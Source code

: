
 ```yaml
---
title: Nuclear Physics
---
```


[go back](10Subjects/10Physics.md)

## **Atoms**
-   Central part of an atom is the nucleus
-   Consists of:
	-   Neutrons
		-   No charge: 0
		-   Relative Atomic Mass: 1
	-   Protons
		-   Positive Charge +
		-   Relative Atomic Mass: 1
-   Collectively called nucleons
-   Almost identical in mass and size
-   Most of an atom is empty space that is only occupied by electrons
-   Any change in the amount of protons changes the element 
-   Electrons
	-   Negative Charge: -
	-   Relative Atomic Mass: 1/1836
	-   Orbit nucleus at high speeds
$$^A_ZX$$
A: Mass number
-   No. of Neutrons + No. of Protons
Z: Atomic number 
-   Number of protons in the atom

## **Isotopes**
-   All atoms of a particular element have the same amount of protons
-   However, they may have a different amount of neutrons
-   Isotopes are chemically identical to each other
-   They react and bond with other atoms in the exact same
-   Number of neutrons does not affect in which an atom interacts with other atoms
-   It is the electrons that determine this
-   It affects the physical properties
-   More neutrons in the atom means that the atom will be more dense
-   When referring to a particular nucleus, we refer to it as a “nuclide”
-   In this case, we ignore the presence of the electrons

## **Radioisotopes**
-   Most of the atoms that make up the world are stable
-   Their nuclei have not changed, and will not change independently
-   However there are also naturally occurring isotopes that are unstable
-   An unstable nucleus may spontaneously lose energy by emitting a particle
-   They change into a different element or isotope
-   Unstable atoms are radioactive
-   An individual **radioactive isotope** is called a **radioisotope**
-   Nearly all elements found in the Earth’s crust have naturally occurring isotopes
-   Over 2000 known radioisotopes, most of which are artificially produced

....

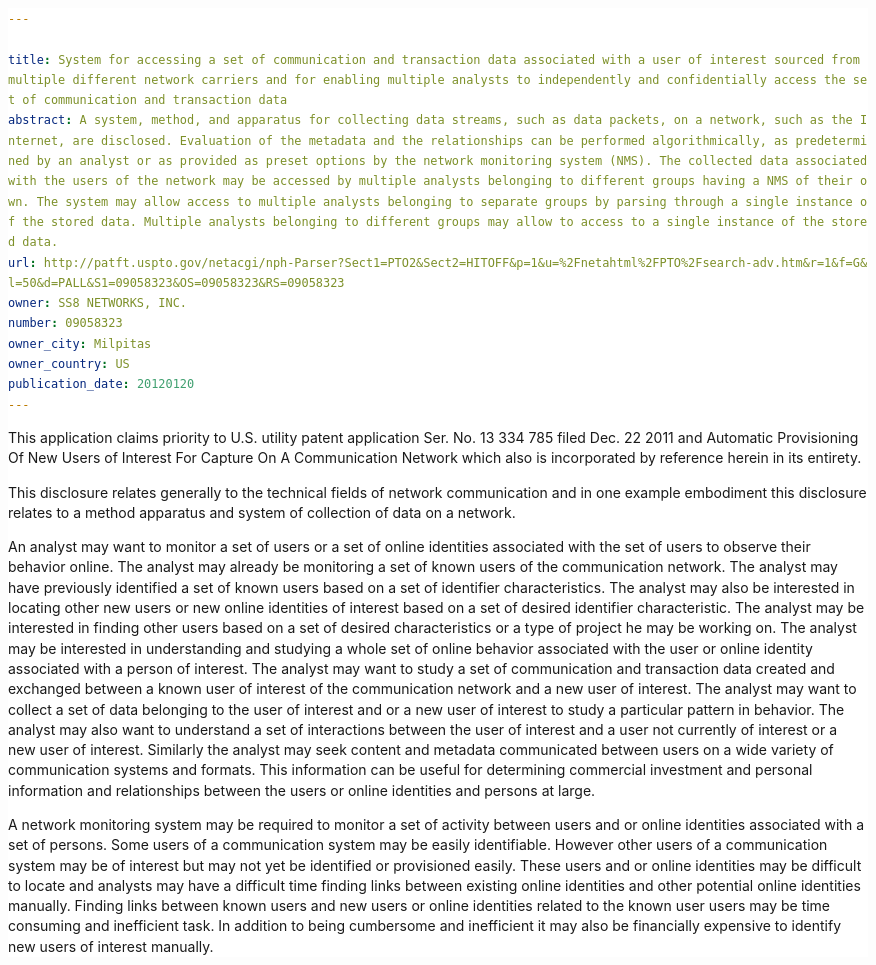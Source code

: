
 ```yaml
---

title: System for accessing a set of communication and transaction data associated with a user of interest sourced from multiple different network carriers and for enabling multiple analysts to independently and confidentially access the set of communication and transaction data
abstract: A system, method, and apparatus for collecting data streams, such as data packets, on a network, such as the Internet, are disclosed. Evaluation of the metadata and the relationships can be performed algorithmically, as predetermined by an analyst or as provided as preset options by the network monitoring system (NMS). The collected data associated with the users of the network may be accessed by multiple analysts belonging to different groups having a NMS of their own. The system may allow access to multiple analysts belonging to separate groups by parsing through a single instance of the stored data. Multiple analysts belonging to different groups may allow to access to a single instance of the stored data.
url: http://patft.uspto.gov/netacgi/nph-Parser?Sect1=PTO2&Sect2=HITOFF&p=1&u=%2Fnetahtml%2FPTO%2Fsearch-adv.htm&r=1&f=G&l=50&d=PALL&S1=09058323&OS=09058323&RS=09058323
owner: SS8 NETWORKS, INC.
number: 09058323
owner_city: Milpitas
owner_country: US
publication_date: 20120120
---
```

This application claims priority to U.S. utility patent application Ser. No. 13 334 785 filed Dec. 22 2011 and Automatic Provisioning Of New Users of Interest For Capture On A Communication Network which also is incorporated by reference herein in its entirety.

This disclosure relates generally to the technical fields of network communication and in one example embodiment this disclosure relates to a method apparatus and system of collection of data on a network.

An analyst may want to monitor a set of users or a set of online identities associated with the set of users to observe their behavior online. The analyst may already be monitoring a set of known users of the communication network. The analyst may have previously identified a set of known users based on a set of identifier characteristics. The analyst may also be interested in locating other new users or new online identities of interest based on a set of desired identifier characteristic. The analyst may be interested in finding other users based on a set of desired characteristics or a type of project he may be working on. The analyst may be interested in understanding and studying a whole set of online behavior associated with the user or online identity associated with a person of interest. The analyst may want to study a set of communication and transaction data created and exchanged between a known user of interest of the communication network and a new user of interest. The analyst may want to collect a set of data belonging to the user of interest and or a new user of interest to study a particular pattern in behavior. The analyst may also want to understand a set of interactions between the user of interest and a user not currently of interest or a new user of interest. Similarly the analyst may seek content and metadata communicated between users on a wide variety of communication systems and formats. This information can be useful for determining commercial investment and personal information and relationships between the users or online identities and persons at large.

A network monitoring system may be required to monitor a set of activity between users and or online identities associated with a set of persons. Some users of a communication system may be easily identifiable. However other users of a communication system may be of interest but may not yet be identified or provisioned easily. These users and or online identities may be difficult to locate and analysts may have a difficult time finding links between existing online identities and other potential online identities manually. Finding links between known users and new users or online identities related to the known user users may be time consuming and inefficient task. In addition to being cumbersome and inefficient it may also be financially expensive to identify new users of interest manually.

....

**DIRECTIONS FOR THIS TASK:**
In the entries above, tally the lines that include the string "called". Give the figure only.

**TASK OUTPUT:**
2